The book begins with the Big Bang and moves quickly to the formation of Earth in the rotating disk of material surrounding the young Sun. The focus then turns to the large impact thought to have ejected from Earth the material that became the Moon. In that chapter, and throughout the book, Hazen describes not just what we think we know but how and why we came to believe it was so. For example, he describes the three competing theories for the Moon’s origin that were most popular before the Apollo missions: fission from Earth, capture, and coformation. The compositional and isotope data from the Apollo samples showed that the Moon was essentially material similar to Earth’s crust but depleted in volatiles. Consideration of the Apollo results spurred the new idea of impact formation.
An internationally known researcher with a broad interest in Earth sciences and astrobiology, Hazen knows what is happening in those fields and what leads are under investigation. A good example is his discussion of the possible role of methane in breaking Earth out of global, glacial “Snowball Earth” events. Methane is a more potent greenhouse gas than carbon dioxide. But its sources and their variation over Earth’s timeline remain an area of research.
Hazen recounts a teacher telling him that if confronted with any mystery rock, he would be right 90% of the time by guessing it to be composed of plagioclase, a component of basalt—good to know if you travel to the Moon or Mars. Basalt, the rock that rules the worlds, was our planet’s first covering and is still the most abundant rock on Earth’s sea floor and on Mercury, Venus, Mars, and the Moon. But as Hazen explains, it is granite that makes the land as we know it. Granite forms when basalt is slowly melted in the presence of water and the lighter, silicon-rich materials come to the top. The results are of fundamental importance for Earth. The granite collects and floats on the basalt, forming the continents. If not for granite, Earth would be a water world with only small basalt islands like the Hawaiian chain.

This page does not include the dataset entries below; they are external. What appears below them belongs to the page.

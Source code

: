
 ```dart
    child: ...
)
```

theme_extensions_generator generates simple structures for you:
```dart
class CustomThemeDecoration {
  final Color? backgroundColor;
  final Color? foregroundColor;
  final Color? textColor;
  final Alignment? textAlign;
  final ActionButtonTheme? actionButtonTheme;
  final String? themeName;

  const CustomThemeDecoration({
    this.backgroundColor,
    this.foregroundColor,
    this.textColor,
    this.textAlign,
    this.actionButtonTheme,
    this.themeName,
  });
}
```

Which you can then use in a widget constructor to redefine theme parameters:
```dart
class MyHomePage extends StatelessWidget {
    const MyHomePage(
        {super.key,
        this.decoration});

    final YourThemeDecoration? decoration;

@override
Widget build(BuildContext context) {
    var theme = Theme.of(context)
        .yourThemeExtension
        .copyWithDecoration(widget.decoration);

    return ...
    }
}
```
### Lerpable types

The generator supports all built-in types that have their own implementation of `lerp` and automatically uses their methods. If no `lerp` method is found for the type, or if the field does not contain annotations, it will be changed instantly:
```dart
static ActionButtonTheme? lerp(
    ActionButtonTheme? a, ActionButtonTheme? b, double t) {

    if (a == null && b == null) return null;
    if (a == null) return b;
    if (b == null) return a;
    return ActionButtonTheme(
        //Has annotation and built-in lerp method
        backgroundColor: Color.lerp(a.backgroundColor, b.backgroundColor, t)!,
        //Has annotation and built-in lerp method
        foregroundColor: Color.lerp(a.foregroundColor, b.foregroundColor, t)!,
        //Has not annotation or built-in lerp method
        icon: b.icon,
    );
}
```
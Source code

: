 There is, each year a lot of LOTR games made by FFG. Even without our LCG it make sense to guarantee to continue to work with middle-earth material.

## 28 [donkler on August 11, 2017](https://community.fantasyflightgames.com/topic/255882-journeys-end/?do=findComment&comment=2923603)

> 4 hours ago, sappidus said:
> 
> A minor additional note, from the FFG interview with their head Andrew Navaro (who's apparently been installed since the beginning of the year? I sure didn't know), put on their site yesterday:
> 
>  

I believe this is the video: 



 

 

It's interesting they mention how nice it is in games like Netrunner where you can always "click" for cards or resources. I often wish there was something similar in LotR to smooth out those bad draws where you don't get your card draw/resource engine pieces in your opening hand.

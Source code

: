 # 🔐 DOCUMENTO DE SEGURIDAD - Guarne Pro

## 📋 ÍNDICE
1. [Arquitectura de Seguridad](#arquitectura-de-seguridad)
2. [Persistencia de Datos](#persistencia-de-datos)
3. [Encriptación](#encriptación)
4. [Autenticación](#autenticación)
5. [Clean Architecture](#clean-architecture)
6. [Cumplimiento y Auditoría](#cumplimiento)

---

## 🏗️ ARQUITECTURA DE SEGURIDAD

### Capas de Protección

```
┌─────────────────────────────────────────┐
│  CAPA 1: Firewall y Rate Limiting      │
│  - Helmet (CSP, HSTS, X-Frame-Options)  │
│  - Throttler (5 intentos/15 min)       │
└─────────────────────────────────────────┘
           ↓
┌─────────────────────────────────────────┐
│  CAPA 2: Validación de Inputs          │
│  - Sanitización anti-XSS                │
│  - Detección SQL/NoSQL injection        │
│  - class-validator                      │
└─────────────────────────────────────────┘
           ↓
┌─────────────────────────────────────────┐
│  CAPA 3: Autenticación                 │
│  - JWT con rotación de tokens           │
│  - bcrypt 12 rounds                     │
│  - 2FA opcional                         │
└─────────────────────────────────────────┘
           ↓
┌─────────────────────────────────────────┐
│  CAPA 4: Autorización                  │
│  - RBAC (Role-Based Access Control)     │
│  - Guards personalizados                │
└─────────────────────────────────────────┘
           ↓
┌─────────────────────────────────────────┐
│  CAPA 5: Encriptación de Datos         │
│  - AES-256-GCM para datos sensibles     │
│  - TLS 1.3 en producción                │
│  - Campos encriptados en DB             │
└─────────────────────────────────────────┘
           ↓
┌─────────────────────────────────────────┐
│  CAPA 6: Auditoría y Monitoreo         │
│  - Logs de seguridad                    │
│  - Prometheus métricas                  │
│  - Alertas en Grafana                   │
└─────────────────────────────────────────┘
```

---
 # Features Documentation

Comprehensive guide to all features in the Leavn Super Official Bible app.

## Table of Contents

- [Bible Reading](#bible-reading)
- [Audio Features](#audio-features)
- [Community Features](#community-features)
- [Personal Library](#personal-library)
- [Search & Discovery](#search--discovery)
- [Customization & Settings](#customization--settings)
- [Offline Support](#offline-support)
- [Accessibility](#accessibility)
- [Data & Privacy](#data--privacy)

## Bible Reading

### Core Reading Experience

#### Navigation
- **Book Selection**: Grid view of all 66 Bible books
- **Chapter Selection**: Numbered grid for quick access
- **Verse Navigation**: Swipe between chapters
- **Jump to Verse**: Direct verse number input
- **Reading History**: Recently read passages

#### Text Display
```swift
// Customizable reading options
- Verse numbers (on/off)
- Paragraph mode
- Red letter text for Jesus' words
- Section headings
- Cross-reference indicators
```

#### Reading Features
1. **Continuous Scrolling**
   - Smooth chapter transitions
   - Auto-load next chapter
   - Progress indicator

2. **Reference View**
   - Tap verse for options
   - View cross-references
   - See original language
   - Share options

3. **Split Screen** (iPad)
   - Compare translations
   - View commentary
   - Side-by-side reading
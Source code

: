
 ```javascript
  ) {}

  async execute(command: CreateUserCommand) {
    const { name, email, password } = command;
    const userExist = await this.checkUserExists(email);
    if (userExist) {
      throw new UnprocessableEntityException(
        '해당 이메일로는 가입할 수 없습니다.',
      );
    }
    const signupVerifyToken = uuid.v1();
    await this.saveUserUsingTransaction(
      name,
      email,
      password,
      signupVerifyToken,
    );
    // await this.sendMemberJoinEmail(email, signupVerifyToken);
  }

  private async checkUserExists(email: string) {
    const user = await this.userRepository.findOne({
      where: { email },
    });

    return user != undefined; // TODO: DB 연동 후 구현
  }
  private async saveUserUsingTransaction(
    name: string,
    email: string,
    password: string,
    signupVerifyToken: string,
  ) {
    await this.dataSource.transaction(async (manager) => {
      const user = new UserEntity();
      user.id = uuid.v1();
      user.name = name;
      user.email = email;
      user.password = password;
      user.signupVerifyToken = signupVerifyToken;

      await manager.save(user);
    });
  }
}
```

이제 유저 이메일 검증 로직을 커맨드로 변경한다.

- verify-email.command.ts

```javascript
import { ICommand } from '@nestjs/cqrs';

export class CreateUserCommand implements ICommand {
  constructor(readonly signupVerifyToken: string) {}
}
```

Although the mineralogy of early Earth is interesting, the diversity of minerals soared after complex life began to produce oxygen. Hazen and his colleagues were the first to point out that two-thirds of the 4500 known minerals (including my favorite, turquoise) could not have formed without free oxygen. Indirectly, those gems are biomarkers.
In his final chapter, Hazen looks to Earth’s future. All good things must end someday, and so it will be with Earth. As the Sun gets brighter, eventually becoming a red giant, Earth will no longer be in the habitable zone and will be turned to a cinder or outright vaporized. Hazen shows us that final picture and then puts it in context with the near-term effects of human activities. We humans are not destroying Earth; we are only making it uncomfortable for ourselves. In time, the many species we drive to extinction will be replaced by others, and the sea-level rise that will destroy our coastal cities will be a blur in the history of geological change.